Mahiedine Mekhissi est le petit Français qui vient troubler depuis quelques années maintenant la domination kenyane au 3000 mètres steeple. Au point de décrocher une nouvelle médaille d'argent , qu'il qualifie lui-même de "magique", pour sa seconde participation aux Jeux olympiques ce dimanche 5 août, après avoir ramené la même de Pékin il y a huit ans. Et c'est un Mahiedine heureux qui revenait sur cette nouvelle médaille, comme un pied de nez à tout ceux qui doutaient de sa capacité, et qui parlait simplement de chance pour la première... "Je suis content d'avoir gagné cette médaille pour l'équipe de France. (...) Je croyais en moi, je croyais en mes chances. (...) J'ai tout donné. J'ai mouillé le maillot. Je suis fier de ce que j'ai fait. J'ai couru pour ma famille, pour ma ville de Reims, mon entraîneur Farouk Madaci. Cette médaille, on l'a eue à deux", confiait-il, heureux, au journal L'Équipe.
Pourtant, ce n'était pas gagné avec la présence en finale des deux derniers champions olympiques et des derniers champions du monde. Mais c'est justement cette concurrence qui donne à Mahiedine Mekhissi la force d'aller chercher des podiums et des titres, comme en attestent ses deux victoires lors des championnats d'Europe en 2010 et 2012. Une force mentale qu'il puise dans son enfance, passée entre ses neuf frères et soeurs, son père maçon algérien et sa maman qui gère de main de maître la fratrie dans un petit trois-pièces du quartier de Wilson, un coin pas aidé du côté de Reims.
Et c'est cette adversité quotidienne qui donne au Tricolore cette force mentale, cette rage de vaincre. "Il a eu la chance, gamin, de vivre dans un contexte où il fallait avoir cette faim de réussir. Il sait que le succès des Kenyans est dû à leurs conditions sociales : ils vont dépasser leurs limites parce qu'ils ont souffert dans la vie. Mahiedine, c'est un peu pareil, il court avec la rage", explique son manager Rachid Esmouni. "On n'avait pas de vêtements de marque, on n'allait pas au restaurant, mais on était heureux", ajoute le principal intéressé.

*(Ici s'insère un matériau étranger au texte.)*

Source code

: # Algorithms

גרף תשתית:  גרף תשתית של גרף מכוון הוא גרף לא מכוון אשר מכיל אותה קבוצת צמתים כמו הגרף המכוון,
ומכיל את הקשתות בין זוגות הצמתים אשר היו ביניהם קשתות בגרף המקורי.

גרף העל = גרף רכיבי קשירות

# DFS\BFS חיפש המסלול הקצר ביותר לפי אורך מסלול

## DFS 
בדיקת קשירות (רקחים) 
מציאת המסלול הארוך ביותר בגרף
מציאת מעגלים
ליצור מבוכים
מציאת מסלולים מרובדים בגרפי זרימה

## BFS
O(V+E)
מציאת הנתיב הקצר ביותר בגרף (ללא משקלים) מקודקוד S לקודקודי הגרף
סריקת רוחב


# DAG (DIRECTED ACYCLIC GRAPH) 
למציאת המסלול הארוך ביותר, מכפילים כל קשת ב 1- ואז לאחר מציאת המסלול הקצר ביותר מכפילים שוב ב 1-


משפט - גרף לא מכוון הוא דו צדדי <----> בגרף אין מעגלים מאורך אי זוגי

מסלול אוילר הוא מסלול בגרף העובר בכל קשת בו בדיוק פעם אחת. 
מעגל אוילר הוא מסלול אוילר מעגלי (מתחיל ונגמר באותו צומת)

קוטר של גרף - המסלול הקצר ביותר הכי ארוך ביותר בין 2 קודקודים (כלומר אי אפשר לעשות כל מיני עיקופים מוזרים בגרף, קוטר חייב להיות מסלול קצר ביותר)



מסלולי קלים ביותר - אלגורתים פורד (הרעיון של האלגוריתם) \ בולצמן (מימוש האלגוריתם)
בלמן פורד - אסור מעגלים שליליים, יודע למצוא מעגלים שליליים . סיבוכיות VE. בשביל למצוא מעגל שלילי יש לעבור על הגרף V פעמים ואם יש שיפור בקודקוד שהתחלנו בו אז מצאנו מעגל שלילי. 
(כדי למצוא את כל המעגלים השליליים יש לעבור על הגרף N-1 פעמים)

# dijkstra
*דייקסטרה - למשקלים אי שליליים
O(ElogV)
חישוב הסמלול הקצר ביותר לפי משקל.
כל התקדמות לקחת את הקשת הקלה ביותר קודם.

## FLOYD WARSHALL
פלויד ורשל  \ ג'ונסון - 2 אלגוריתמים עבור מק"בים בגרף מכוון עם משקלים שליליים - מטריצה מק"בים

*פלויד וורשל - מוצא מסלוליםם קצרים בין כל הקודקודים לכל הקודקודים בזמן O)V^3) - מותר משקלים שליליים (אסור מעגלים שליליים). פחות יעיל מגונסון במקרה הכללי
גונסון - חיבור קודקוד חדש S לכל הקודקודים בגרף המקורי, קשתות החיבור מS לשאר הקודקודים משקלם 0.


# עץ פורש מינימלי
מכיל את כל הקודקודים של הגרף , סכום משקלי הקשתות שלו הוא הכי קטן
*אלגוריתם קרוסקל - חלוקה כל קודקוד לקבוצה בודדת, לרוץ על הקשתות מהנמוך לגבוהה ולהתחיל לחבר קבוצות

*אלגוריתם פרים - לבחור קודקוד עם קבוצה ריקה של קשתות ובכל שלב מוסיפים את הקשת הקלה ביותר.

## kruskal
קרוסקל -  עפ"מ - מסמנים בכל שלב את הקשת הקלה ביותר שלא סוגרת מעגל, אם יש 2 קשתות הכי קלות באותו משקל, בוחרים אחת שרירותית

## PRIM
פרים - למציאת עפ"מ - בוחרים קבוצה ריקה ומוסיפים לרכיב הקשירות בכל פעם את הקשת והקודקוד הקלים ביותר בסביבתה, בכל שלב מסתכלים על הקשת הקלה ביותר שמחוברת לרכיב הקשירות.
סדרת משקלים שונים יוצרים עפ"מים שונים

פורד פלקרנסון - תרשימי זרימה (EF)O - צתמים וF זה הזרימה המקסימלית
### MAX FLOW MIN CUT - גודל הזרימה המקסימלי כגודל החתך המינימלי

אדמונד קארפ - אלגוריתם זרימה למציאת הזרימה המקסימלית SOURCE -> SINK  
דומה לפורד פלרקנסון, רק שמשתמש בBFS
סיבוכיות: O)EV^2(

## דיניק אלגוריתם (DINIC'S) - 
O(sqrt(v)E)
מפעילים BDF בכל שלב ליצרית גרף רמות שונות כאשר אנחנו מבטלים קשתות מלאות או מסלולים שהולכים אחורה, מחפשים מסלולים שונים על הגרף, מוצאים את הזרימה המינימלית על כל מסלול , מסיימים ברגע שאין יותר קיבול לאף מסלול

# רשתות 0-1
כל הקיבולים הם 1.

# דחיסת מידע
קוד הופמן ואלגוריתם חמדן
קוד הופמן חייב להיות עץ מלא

Sur la piste, l'homme se transforme. Garçon discret et timide dans la vie, il devient sur la piste un véritable conquérant. Ce qui, depuis sa bagarre avec Mehdi Baala, pèse parfois sur son image, pourtant bien loin de la réalité. "Il est simple, relax, ne se prend pas la tête, décrit son cadet, Omar. A la maison, je ne l'ai jamais vu se disputer avec l'un d'entre nous. Après la bagarre avec Baala à Monaco, quand il est rentré à la maison, il a baissé la tête devant mon père et ma mère. Je ne l'avais jamais vu se battre."
Sauf sur le tour de piste, où il a réussi à tisser des liens très étroits avec les athlètes kenyans, à l'image du vainqueur du jour, Ezekiel Kemboi. Une amitié que nul ne peut désormais ignorer, forgée lors de stages intensifs au pays du demi-fond. Les deux potes ont ainsi échangé leurs maillots, tels deux joueurs de foot, et le petit Ezekiel, 1,75 mètre, a sauté dans les bras du Français qui frise le mètre quatre-vingt-dix. Une longue étreinte qui marque tout le respect des rois du fond pour ce petit Frenchie venu mettre son grain de sel dans une spécialité réservée aux représentants du Kenya depuis des années maintenant.